Zuletzt Nachrichten aus dem vermeintlichen Alpenbollwerk gegen "unsichere Ost-AKWs". In den Medien posaunte Umweltminister Bartenstein im Juni, daß Österreich angeblich die Ukraine zum Verzicht auf den Bau weiterer AKWs überreden will, und daß Österreich verhindern will, daß die EBRD (Europäische Entwicklungsbank) Kredite für die in Bau befindlichen AKWs Chmelnitzky 2 und Rowno 4 vergibt. Zunächst sollte Bartenstein aber einmal die ÖVP überreden oder sonstwie disziplinieren. Im Februar traf sich nämlich die "Gemischte ukrainisch-österreichische Komission", natürlich in Zusammenarbeit mit den ÖVP-Kollegen Bartensteins von der Wirtschaftskammer, um "Investitionsprojekte" zu bemauscheln, z.B. "Einrichtungen für Kernkraftwerke".

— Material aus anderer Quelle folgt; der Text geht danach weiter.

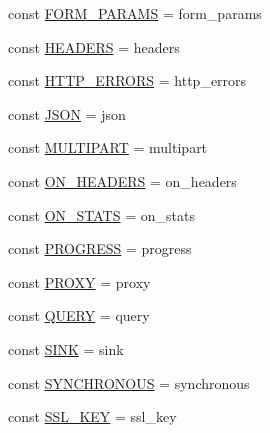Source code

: \begin{DoxyCompactItemize}
\item 
const \hyperlink{classGuzzleHttp_1_1RequestOptions_a5e871b3bba396f3dc5489c802ec68733}{F\+O\+R\+M\+\_\+\+P\+A\+R\+A\+MS} = \textquotesingle{}form\+\_\+params\textquotesingle{}
\item 
const \hyperlink{classGuzzleHttp_1_1RequestOptions_a73db8d440c90d9e05d9fd77a890fa974}{H\+E\+A\+D\+E\+RS} = \textquotesingle{}headers\textquotesingle{}
\item 
const \hyperlink{classGuzzleHttp_1_1RequestOptions_a8df7862e071288b6a58f9795d65137eb}{H\+T\+T\+P\+\_\+\+E\+R\+R\+O\+RS} = \textquotesingle{}http\+\_\+errors\textquotesingle{}
\item 
const \hyperlink{classGuzzleHttp_1_1RequestOptions_a616e6ffe29f1640d5df6c5ff05cc7fa8}{J\+S\+ON} = \textquotesingle{}json\textquotesingle{}
\item 
const \hyperlink{classGuzzleHttp_1_1RequestOptions_a3e538b73894d7e42c7c73e65aa4a5b75}{M\+U\+L\+T\+I\+P\+A\+RT} = \textquotesingle{}multipart\textquotesingle{}
\item 
const \hyperlink{classGuzzleHttp_1_1RequestOptions_a85b62a6996bfbe075bec831640cf7849}{O\+N\+\_\+\+H\+E\+A\+D\+E\+RS} = \textquotesingle{}on\+\_\+headers\textquotesingle{}
\item 
const \hyperlink{classGuzzleHttp_1_1RequestOptions_a1e6b04bb69c562076265d624a43a01e1}{O\+N\+\_\+\+S\+T\+A\+TS} = \textquotesingle{}on\+\_\+stats\textquotesingle{}
\item 
const \hyperlink{classGuzzleHttp_1_1RequestOptions_a16c0d39481c4042fbe0461b4ce75288d}{P\+R\+O\+G\+R\+E\+SS} = \textquotesingle{}progress\textquotesingle{}
\item 
const \hyperlink{classGuzzleHttp_1_1RequestOptions_abf7e4c107ddcea50f32f39544c68f08a}{P\+R\+O\+XY} = \textquotesingle{}proxy\textquotesingle{}
\item 
const \hyperlink{classGuzzleHttp_1_1RequestOptions_a6a4f00a9a6a50daeaf4065ead825a228}{Q\+U\+E\+RY} = \textquotesingle{}query\textquotesingle{}
\item 
const \hyperlink{classGuzzleHttp_1_1RequestOptions_af4a4eb08329bb842ff51298041d972ae}{S\+I\+NK} = \textquotesingle{}sink\textquotesingle{}
\item 
const \hyperlink{classGuzzleHttp_1_1RequestOptions_adfd8f46ea8f924f73f15dbad7a46d351}{S\+Y\+N\+C\+H\+R\+O\+N\+O\+US} = \textquotesingle{}synchronous\textquotesingle{}
\item 
const \hyperlink{classGuzzleHttp_1_1RequestOptions_ad321b0701e6ccbe7008f508d534667c5}{S\+S\+L\+\_\+\+K\+EY} = \textquotesingle{}ssl\+\_\+key\textquotesingle{}

\end{DoxyCompactItemize}
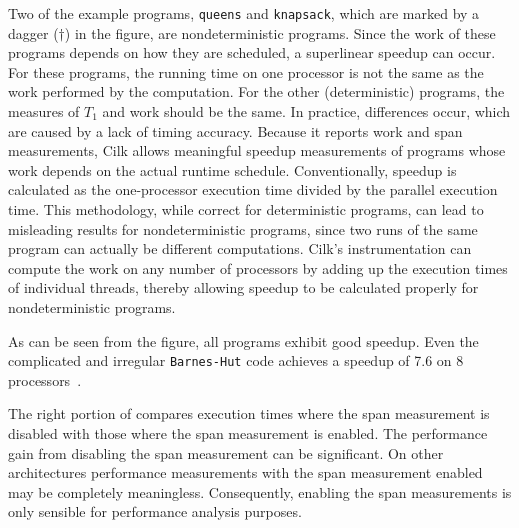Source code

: Two of the example programs, \texttt{queens} and \texttt{knapsack},
which are marked by a dagger ($\dagger$) in the figure, are
nondeterministic programs.  Since the work of these programs depends
on how they are scheduled, a superlinear speedup can occur.
For these programs, the running time on one processor is not the same
as the work performed by the computation. For the other
(deterministic) programs, the measures of $T_1$ and work should be the
same.  In practice, differences occur, which are caused by a lack of
timing accuracy.  Because it reports work and span measurements, Cilk
allows meaningful speedup measurements of programs whose work depends
on the actual runtime schedule. Conventionally, speedup is calculated
as the one-processor execution time divided by the parallel execution
time.  This methodology, while correct for deterministic programs, can
lead to misleading results for nondeterministic programs, since two
runs of the same program can actually be different computations.
Cilk's instrumentation can compute the work on any number of
processors by adding up the execution times of individual threads,
thereby allowing speedup to be calculated properly for
nondeterministic programs.

As can be seen from the figure, all programs exhibit good speedup.
Even the complicated and irregular \texttt{Barnes-Hut} code achieves a
speedup of 7.6 on 8 processors~\cite{Randall98}.

The right portion of  compares execution times where
the span measurement is disabled with those where the span measurement
is enabled. The performance gain from disabling the span measurement
can be significant. On other architectures performance measurements
with the span measurement enabled may be completely meaningless.
Consequently, enabling the span measurements is only sensible for
performance analysis purposes.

Derweilen baut die Verbundgesellschaft schon munter an der 380 kV-Atomstromschiene. Im gesamten Bauabschnitt Burgenland und Niederösterreich ist die Trasse vermessen und die ersten Fundamente sind gelegt. Nur im Abschnitt Wien, der vom Umspannwerk Südost westlich von Kledering und über die Gleise der Ostbahn zum Zentralfriedhof (!) führen wird, ist noch nichts zu sehen. Widerstand gibt es erwartungsgemäß keinen, schon gar nicht von den wahlkämpfenden Grünen in Niederösterreich, die offensichtlich überhaupt keine Anliegen außer der Eigenversorgung mit Posten haben. Vor einigen Jahren noch unverblümt von der Verbundgesellschaft kundgetaner Zweck der 380 kV-Leitung: Export von ukrainischem (Atom-)Strom nach Westeuropa.